The White House, a symbol of democracy, policy-making, and…gaming? Ok, maybe video gaming isn’t typically associated with the White House, though there’s enough sparring in politics to rival “Mortal Kombat.” Ubisoft-owned game development studio Red Storm Entertainment (“Far Cry 4,” “Ghost Recon: Advanced Warfighter 2,”) participated in a 48-hour game jam at the White House in Washington, DC in September 2014.
Hosted by the White House, 2014 kicked off the inaugural 48-hour game jam. A novel concept, the event united a group of game developers who embarked on missions to create video games in a mere 48 hours. However, the ultimate goal wasn’t simply aimed at entertainment. Rather, the White House Education Game Jam sought to explore the link between video games and learning.
As games have become easier to develop and distribute, and hardware has evolved to the point where budget smartphones are capable or handling mild gaming, there’s been an upsurge in gaming. Notably, younger generations have increased access to video games, and according to a blog post by Mark DeLoura, 90% of all American children play video games.
A team of developers from Red Storm Entertainment assembled to tackle the challenge. Creative Director Brian Tate has a riotously hilarious post on the UbiBlog detailing their experience. As if allotting a mere two days for development wasn’t challenging enough, a party of the harshest critics arrived to beta test: kids. The connection between gaming and learning isn’t new, though it’s often been debated. Lately, the notion that gaming positively impacts education has blossomed.

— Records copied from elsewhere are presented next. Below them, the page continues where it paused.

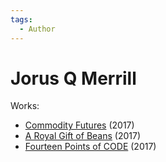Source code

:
 ```yaml
---
tags:
  - Author
---
```


# Jorus Q Merrill

Works:

- [Commodity Futures](./commodityfutures.md) (2017)
- [A Royal Gift of Beans](./aroyalgiftofbeans.md) (2017)
- [Fourteen Points of CODE](./fourteenpointsofcode.md) (2017)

Non-profit Institute of Play is pioneering the connection between play and learning, and not just with video games. Their fundamental thesis states that the structure of games make for better learning than traditional educational systems. It’s a novel concept, and with interest at the federal level, school systems nationwide could change. Red Storm’s Tate mentioned in his article that one child actually offered a better strategy for playing the game that Brian had helped create. It’s this kind of creativity and forward-thinking that games foster.
Remember that elated feeling you had as a kid when the monolithic black, plastic TV cart majestically rolled into your classroom, the lights dimmed, and you got to watch “Reading Rainbow” or “Bill Nye the Science Guy” re-runs? Well the youth of today probably won’t be seeing 40” LCDs and Playstation 4’s or Xbox One’s carted into their classes any time soon. If this happens, I’ll have to pull a “Billy Madison” and go back to school. What we’ll likely witness though is an educational reform that incorporates tenets of gaming and fuses it with learning. It’s not a new trend, as exhibited like novelties like “Typing of the Dead,” but it’s resonating within the mainstream.